Really, you think so? Really, the most they'd do is ignore her like some people ignore Regdar and look at the other iconics. The vast majority wouldn't go "Oh, my God! This black chick appears with some frequency! I won't be playing this game anymore." Normal people don't think like that.

No, Tordek wouldn't have.
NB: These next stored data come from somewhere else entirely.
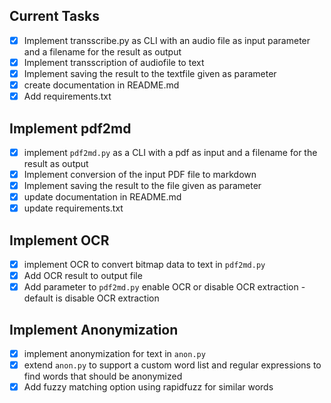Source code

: 
## Current Tasks
- [x] Implement transscribe.py as CLI with an audio file as input parameter and a filename for the result as output
- [x] Implement transscription of audiofile to text
- [x] Implement saving the result to the textfile given as parameter
- [x] create documentation in README.md
- [x] Add requirements.txt

## Implement pdf2md
- [x] implement `pdf2md.py` as a CLI with a pdf as input and a filename for the result as output
- [x] Implement conversion of the input PDF file to markdown
- [x] Implement saving the result to the file given as parameter
- [x] update documentation in README.md
- [x] update requirements.txt

## Implement OCR
- [x] implement OCR to convert bitmap data to text in `pdf2md.py`
- [x] Add OCR result to output file
- [x] Add parameter to `pdf2md.py` enable OCR or disable OCR extraction - default is disable OCR extraction

## Implement Anonymization

- [x] implement anonymization for text in `anon.py`
- [x] extend `anon.py` to support a custom word list and regular expressions to find words that should be anonymized
- [x] Add fuzzy matching option using rapidfuzz for similar words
But he'd probably have the loyal fanbase like us grumbling "stereotypical dwarf fighters everywhere." While Ember most certainly wouldn't have people complaining about the frequent use of black woman monks, due to the fact that there is nothing frequent about them.


----------



## beepeearr (Jul 9, 2008)

Hennet is asian, here's another look






The PHB picture just has the shading washed out.  

Most hispanics I know who play D&D where thrilled by Alhandra and Kerwyn, they didn't see them as being europeans, but as Hispanics.  You say you want racial diversity in the art, but then say it isn't diverse enough, because the character still appears to of european descent.  All true hispanics are of european descent, those who are not, are not hispanic, but from Native american stock instead.  And there are a lot more Hispanics who play D&D then Mayans by the way.


----------



## Helfdan (Jul 9, 2008)

It seems to me that WotC tried to get people to care about the characters, thus the novels and the CGI movie (which was actually pretty good, a lot of fun to watch all possible endings).  They were obviously not as successful at this as they would have liked... probably because the setting was so vague.  The only thing that connected the stories was the presence of the characters, who would cameo in the other iconics' novels.  
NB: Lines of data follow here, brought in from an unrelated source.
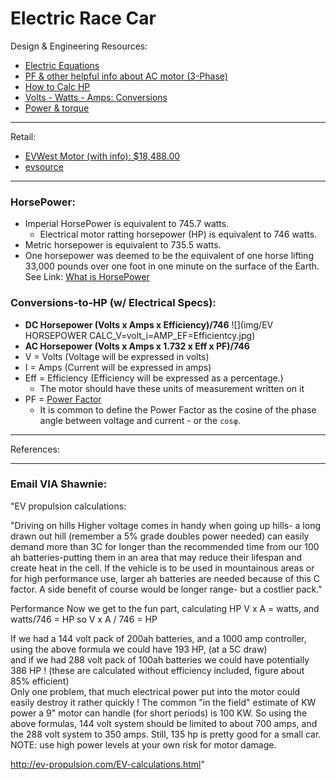 # Electric Race Car

Design & Engineering Resources:
- [Electric Equations ](http://simplemotor.com/calculations/)
- [PF & other helpful info about AC motor (3-Phase)](http://www.engineeringtoolbox.com/power-factor-electrical-motor-d_654.html)
- [How to Calc HP](http://www.wikihow.com/Calculate-Horsepower)
- [Volts - Watts - Amps: Conversions](http://www.renewableedge.com/calculate_volts_amps_watts.html)
- [Power & torque](http://www.epi-eng.com/piston_engine_technology/power_and_torque.htm)

---
Retail:
- [EVWest Motor (with info): $18,488.00](http://www.evwest.com/catalog/product_info.php?cPath=8&products_id=300&osCsid=p38692ag9dte5e2mcuv8fo07b4)
- [evsource](https://evsource.com/)

---

### HorsePower:
- Imperial HorsePower is equivalent to 745.7 watts.
  - Electrical motor ratting horsepower (HP) is equivalent to 746 watts.
- Metric horsepower is equivalent to 735.5 watts.
- One horsepower was deemed to be the equivalent of one horse lifting 33,000 pounds over one foot in one minute on the surface of the Earth.
See Link: [What is HorsePower]

### Conversions-to-HP (w/ Electrical Specs):
- **DC Horsepower 	(Volts x Amps x Efficiency)/746**
![](img/EV HORSEPOWER CALC_V=volt_i=AMP_EF=Efficientcy.jpg)
- **AC Horsepower 	(Volts x Amps x 1.732 x Eff x PF)/746**
- V = Volts (Voltage will be expressed in volts)
- I = Amps (Current will be expressed in amps)
- Eff = Efficiency (Efficiency will be expressed as a percentage.)
  - The motor should have these units of measurement written on it
- PF = [Power Factor]
  - It is common to define the Power Factor as the cosine of the phase angle between voltage and current - or the `cosφ`.



---
References:

[What IS HorsePower]: https://www.carwow.co.uk/guides/glossary/what-is-horsepower

[Power Factor]:http://www.engineeringtoolbox.com/power-factor-electrical-motor-d_654.html

---

### Email VIA Shawnie:

"EV propulsion calculations:

"Driving on hills
Higher voltage comes in handy when going up hills- a long drawn out hill (remember a 5% grade doubles power needed)  can easily
demand more than 3C for longer than the recommended time  from our 100 ah batteries-putting them in an area that may reduce their
lifespan and create heat in the cell.
If the vehicle is to be used in mountainous areas or for high performance use, larger ah batteries are needed because of this C factor. A
side benefit of course would be longer range- but a costlier pack."

Performance
Now we get to the fun part, calculating HP
V x A = watts,    and  watts/746 = HP      so  V x A / 746 = HP

If we had a 144 volt pack of 200ah batteries, and a 1000 amp controller, using the above formula we could have  193 HP, (at a 5C draw)  
and if we had 288 volt pack of 100ah batteries we could have potentially  386 HP ! (these are calculated without efficiency included,
figure about 85% efficient)  
Only one problem, that much electrical power put into the motor could easily destroy it rather quickly !  The common "in the field"
estimate of KW power a 9" motor can handle (for short periods) is 100 KW.  So using the above formulas, 144 volt system should be
limited to about 700 amps, and the 288 volt system to 350 amps. Still, 135 hp is pretty good for a small car.  NOTE: use high power levels
at your own risk for motor damage.

http://ev-propulsion.com/EV-calculations.html"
Having said that, I have to say I kinda liked Regdar, meaning how he was portrayed in the novels and movie -- whatever his true ethnicity may be


----------



## roguerouge (Jul 9, 2008)

Arnwyn said:


> Sure, Seoni's got a nice rack, but who are these other schmoes? For me, at least, not only are the iconics completely irrelevant, it's getting to the point that it could be seen that we're getting them shoved down our throats (the aforementioned prominent ruining of covers along with two wasted pages of - again, irrelevant - stats of these nobodies in the book itself).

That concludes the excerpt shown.